(Records from a dataset)

- Opening Delimiter -

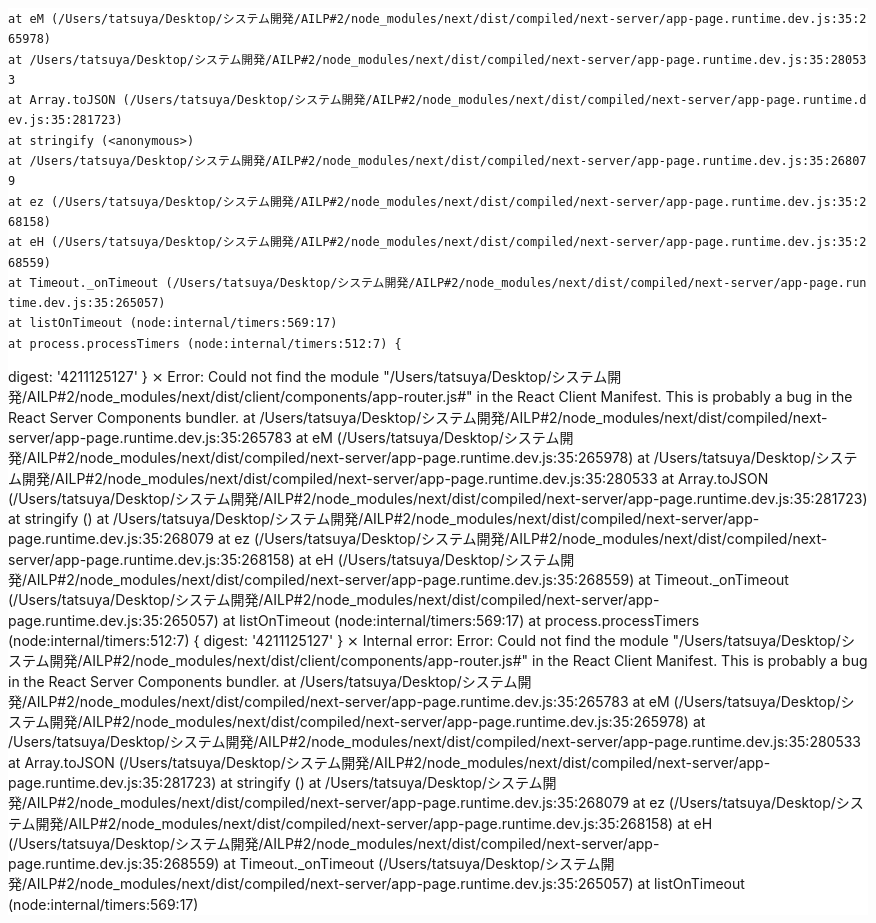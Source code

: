     at eM (/Users/tatsuya/Desktop/システム開発/AILP#2/node_modules/next/dist/compiled/next-server/app-page.runtime.dev.js:35:265978)
    at /Users/tatsuya/Desktop/システム開発/AILP#2/node_modules/next/dist/compiled/next-server/app-page.runtime.dev.js:35:280533
    at Array.toJSON (/Users/tatsuya/Desktop/システム開発/AILP#2/node_modules/next/dist/compiled/next-server/app-page.runtime.dev.js:35:281723)
    at stringify (<anonymous>)
    at /Users/tatsuya/Desktop/システム開発/AILP#2/node_modules/next/dist/compiled/next-server/app-page.runtime.dev.js:35:268079
    at ez (/Users/tatsuya/Desktop/システム開発/AILP#2/node_modules/next/dist/compiled/next-server/app-page.runtime.dev.js:35:268158)
    at eH (/Users/tatsuya/Desktop/システム開発/AILP#2/node_modules/next/dist/compiled/next-server/app-page.runtime.dev.js:35:268559)
    at Timeout._onTimeout (/Users/tatsuya/Desktop/システム開発/AILP#2/node_modules/next/dist/compiled/next-server/app-page.runtime.dev.js:35:265057)
    at listOnTimeout (node:internal/timers:569:17)
    at process.processTimers (node:internal/timers:512:7) {
  digest: '4211125127'
}
 ⨯ Error: Could not find the module "/Users/tatsuya/Desktop/システム開発/AILP#2/node_modules/next/dist/client/components/app-router.js#" in the React Client Manifest. This is probably a bug in the React Server Components bundler.
    at /Users/tatsuya/Desktop/システム開発/AILP#2/node_modules/next/dist/compiled/next-server/app-page.runtime.dev.js:35:265783
    at eM (/Users/tatsuya/Desktop/システム開発/AILP#2/node_modules/next/dist/compiled/next-server/app-page.runtime.dev.js:35:265978)
    at /Users/tatsuya/Desktop/システム開発/AILP#2/node_modules/next/dist/compiled/next-server/app-page.runtime.dev.js:35:280533
    at Array.toJSON (/Users/tatsuya/Desktop/システム開発/AILP#2/node_modules/next/dist/compiled/next-server/app-page.runtime.dev.js:35:281723)
    at stringify (<anonymous>)
    at /Users/tatsuya/Desktop/システム開発/AILP#2/node_modules/next/dist/compiled/next-server/app-page.runtime.dev.js:35:268079
    at ez (/Users/tatsuya/Desktop/システム開発/AILP#2/node_modules/next/dist/compiled/next-server/app-page.runtime.dev.js:35:268158)
    at eH (/Users/tatsuya/Desktop/システム開発/AILP#2/node_modules/next/dist/compiled/next-server/app-page.runtime.dev.js:35:268559)
    at Timeout._onTimeout (/Users/tatsuya/Desktop/システム開発/AILP#2/node_modules/next/dist/compiled/next-server/app-page.runtime.dev.js:35:265057)
    at listOnTimeout (node:internal/timers:569:17)
    at process.processTimers (node:internal/timers:512:7) {
  digest: '4211125127'
}
 ⨯ Internal error: Error: Could not find the module "/Users/tatsuya/Desktop/システム開発/AILP#2/node_modules/next/dist/client/components/app-router.js#" in the React Client Manifest. This is probably a bug in the React Server Components bundler.
    at /Users/tatsuya/Desktop/システム開発/AILP#2/node_modules/next/dist/compiled/next-server/app-page.runtime.dev.js:35:265783
    at eM (/Users/tatsuya/Desktop/システム開発/AILP#2/node_modules/next/dist/compiled/next-server/app-page.runtime.dev.js:35:265978)
    at /Users/tatsuya/Desktop/システム開発/AILP#2/node_modules/next/dist/compiled/next-server/app-page.runtime.dev.js:35:280533
    at Array.toJSON (/Users/tatsuya/Desktop/システム開発/AILP#2/node_modules/next/dist/compiled/next-server/app-page.runtime.dev.js:35:281723)
    at stringify (<anonymous>)
    at /Users/tatsuya/Desktop/システム開発/AILP#2/node_modules/next/dist/compiled/next-server/app-page.runtime.dev.js:35:268079
    at ez (/Users/tatsuya/Desktop/システム開発/AILP#2/node_modules/next/dist/compiled/next-server/app-page.runtime.dev.js:35:268158)
    at eH (/Users/tatsuya/Desktop/システム開発/AILP#2/node_modules/next/dist/compiled/next-server/app-page.runtime.dev.js:35:268559)
    at Timeout._onTimeout (/Users/tatsuya/Desktop/システム開発/AILP#2/node_modules/next/dist/compiled/next-server/app-page.runtime.dev.js:35:265057)
    at listOnTimeout (node:internal/timers:569:17)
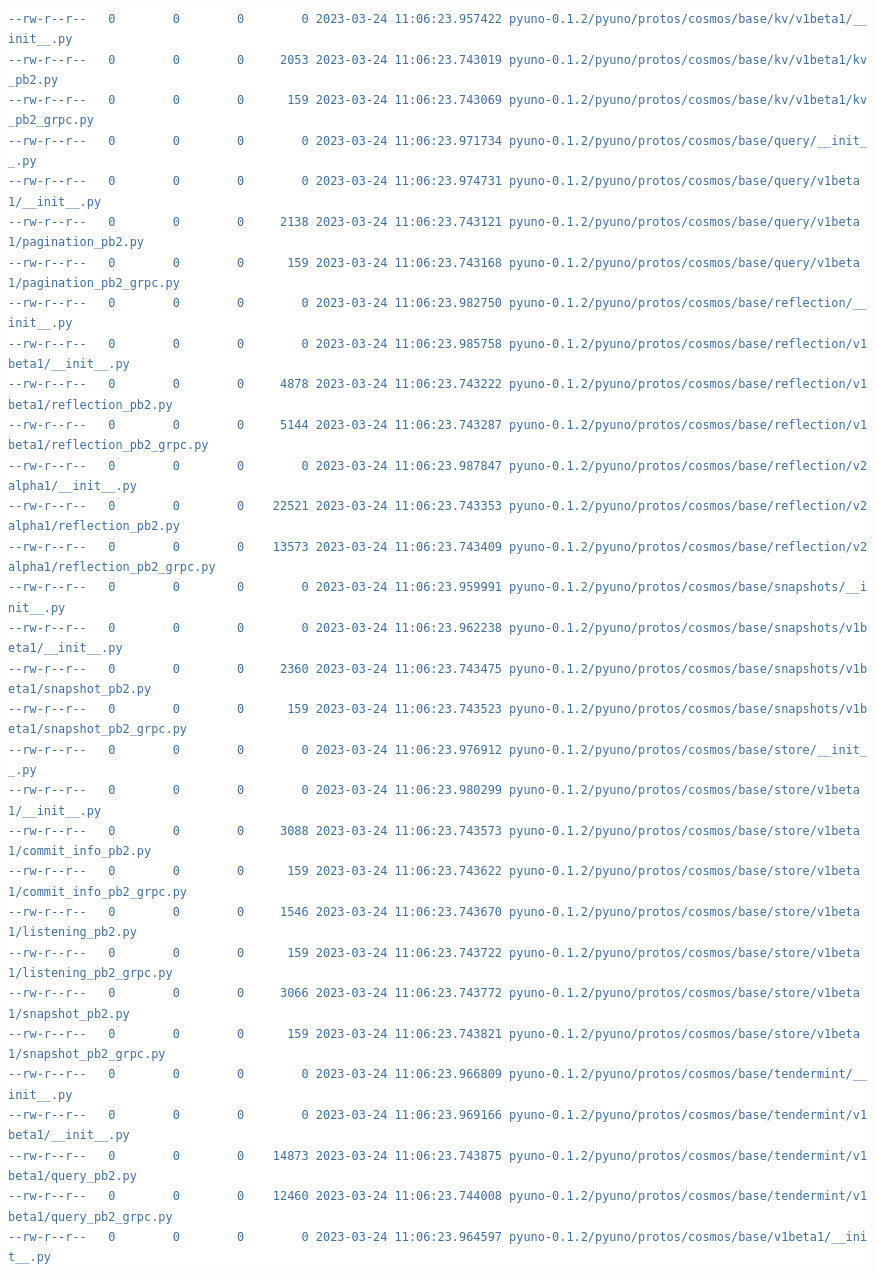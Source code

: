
 ```diff
--rw-r--r--   0        0        0        0 2023-03-24 11:06:23.957422 pyuno-0.1.2/pyuno/protos/cosmos/base/kv/v1beta1/__init__.py
--rw-r--r--   0        0        0     2053 2023-03-24 11:06:23.743019 pyuno-0.1.2/pyuno/protos/cosmos/base/kv/v1beta1/kv_pb2.py
--rw-r--r--   0        0        0      159 2023-03-24 11:06:23.743069 pyuno-0.1.2/pyuno/protos/cosmos/base/kv/v1beta1/kv_pb2_grpc.py
--rw-r--r--   0        0        0        0 2023-03-24 11:06:23.971734 pyuno-0.1.2/pyuno/protos/cosmos/base/query/__init__.py
--rw-r--r--   0        0        0        0 2023-03-24 11:06:23.974731 pyuno-0.1.2/pyuno/protos/cosmos/base/query/v1beta1/__init__.py
--rw-r--r--   0        0        0     2138 2023-03-24 11:06:23.743121 pyuno-0.1.2/pyuno/protos/cosmos/base/query/v1beta1/pagination_pb2.py
--rw-r--r--   0        0        0      159 2023-03-24 11:06:23.743168 pyuno-0.1.2/pyuno/protos/cosmos/base/query/v1beta1/pagination_pb2_grpc.py
--rw-r--r--   0        0        0        0 2023-03-24 11:06:23.982750 pyuno-0.1.2/pyuno/protos/cosmos/base/reflection/__init__.py
--rw-r--r--   0        0        0        0 2023-03-24 11:06:23.985758 pyuno-0.1.2/pyuno/protos/cosmos/base/reflection/v1beta1/__init__.py
--rw-r--r--   0        0        0     4878 2023-03-24 11:06:23.743222 pyuno-0.1.2/pyuno/protos/cosmos/base/reflection/v1beta1/reflection_pb2.py
--rw-r--r--   0        0        0     5144 2023-03-24 11:06:23.743287 pyuno-0.1.2/pyuno/protos/cosmos/base/reflection/v1beta1/reflection_pb2_grpc.py
--rw-r--r--   0        0        0        0 2023-03-24 11:06:23.987847 pyuno-0.1.2/pyuno/protos/cosmos/base/reflection/v2alpha1/__init__.py
--rw-r--r--   0        0        0    22521 2023-03-24 11:06:23.743353 pyuno-0.1.2/pyuno/protos/cosmos/base/reflection/v2alpha1/reflection_pb2.py
--rw-r--r--   0        0        0    13573 2023-03-24 11:06:23.743409 pyuno-0.1.2/pyuno/protos/cosmos/base/reflection/v2alpha1/reflection_pb2_grpc.py
--rw-r--r--   0        0        0        0 2023-03-24 11:06:23.959991 pyuno-0.1.2/pyuno/protos/cosmos/base/snapshots/__init__.py
--rw-r--r--   0        0        0        0 2023-03-24 11:06:23.962238 pyuno-0.1.2/pyuno/protos/cosmos/base/snapshots/v1beta1/__init__.py
--rw-r--r--   0        0        0     2360 2023-03-24 11:06:23.743475 pyuno-0.1.2/pyuno/protos/cosmos/base/snapshots/v1beta1/snapshot_pb2.py
--rw-r--r--   0        0        0      159 2023-03-24 11:06:23.743523 pyuno-0.1.2/pyuno/protos/cosmos/base/snapshots/v1beta1/snapshot_pb2_grpc.py
--rw-r--r--   0        0        0        0 2023-03-24 11:06:23.976912 pyuno-0.1.2/pyuno/protos/cosmos/base/store/__init__.py
--rw-r--r--   0        0        0        0 2023-03-24 11:06:23.980299 pyuno-0.1.2/pyuno/protos/cosmos/base/store/v1beta1/__init__.py
--rw-r--r--   0        0        0     3088 2023-03-24 11:06:23.743573 pyuno-0.1.2/pyuno/protos/cosmos/base/store/v1beta1/commit_info_pb2.py
--rw-r--r--   0        0        0      159 2023-03-24 11:06:23.743622 pyuno-0.1.2/pyuno/protos/cosmos/base/store/v1beta1/commit_info_pb2_grpc.py
--rw-r--r--   0        0        0     1546 2023-03-24 11:06:23.743670 pyuno-0.1.2/pyuno/protos/cosmos/base/store/v1beta1/listening_pb2.py
--rw-r--r--   0        0        0      159 2023-03-24 11:06:23.743722 pyuno-0.1.2/pyuno/protos/cosmos/base/store/v1beta1/listening_pb2_grpc.py
--rw-r--r--   0        0        0     3066 2023-03-24 11:06:23.743772 pyuno-0.1.2/pyuno/protos/cosmos/base/store/v1beta1/snapshot_pb2.py
--rw-r--r--   0        0        0      159 2023-03-24 11:06:23.743821 pyuno-0.1.2/pyuno/protos/cosmos/base/store/v1beta1/snapshot_pb2_grpc.py
--rw-r--r--   0        0        0        0 2023-03-24 11:06:23.966809 pyuno-0.1.2/pyuno/protos/cosmos/base/tendermint/__init__.py
--rw-r--r--   0        0        0        0 2023-03-24 11:06:23.969166 pyuno-0.1.2/pyuno/protos/cosmos/base/tendermint/v1beta1/__init__.py
--rw-r--r--   0        0        0    14873 2023-03-24 11:06:23.743875 pyuno-0.1.2/pyuno/protos/cosmos/base/tendermint/v1beta1/query_pb2.py
--rw-r--r--   0        0        0    12460 2023-03-24 11:06:23.744008 pyuno-0.1.2/pyuno/protos/cosmos/base/tendermint/v1beta1/query_pb2_grpc.py
--rw-r--r--   0        0        0        0 2023-03-24 11:06:23.964597 pyuno-0.1.2/pyuno/protos/cosmos/base/v1beta1/__init__.py
```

- Closing Delimiter -

Counting only lines that contain the word "router", state how many appear in the entries, and add nothing.

--- Answer for the task ---
2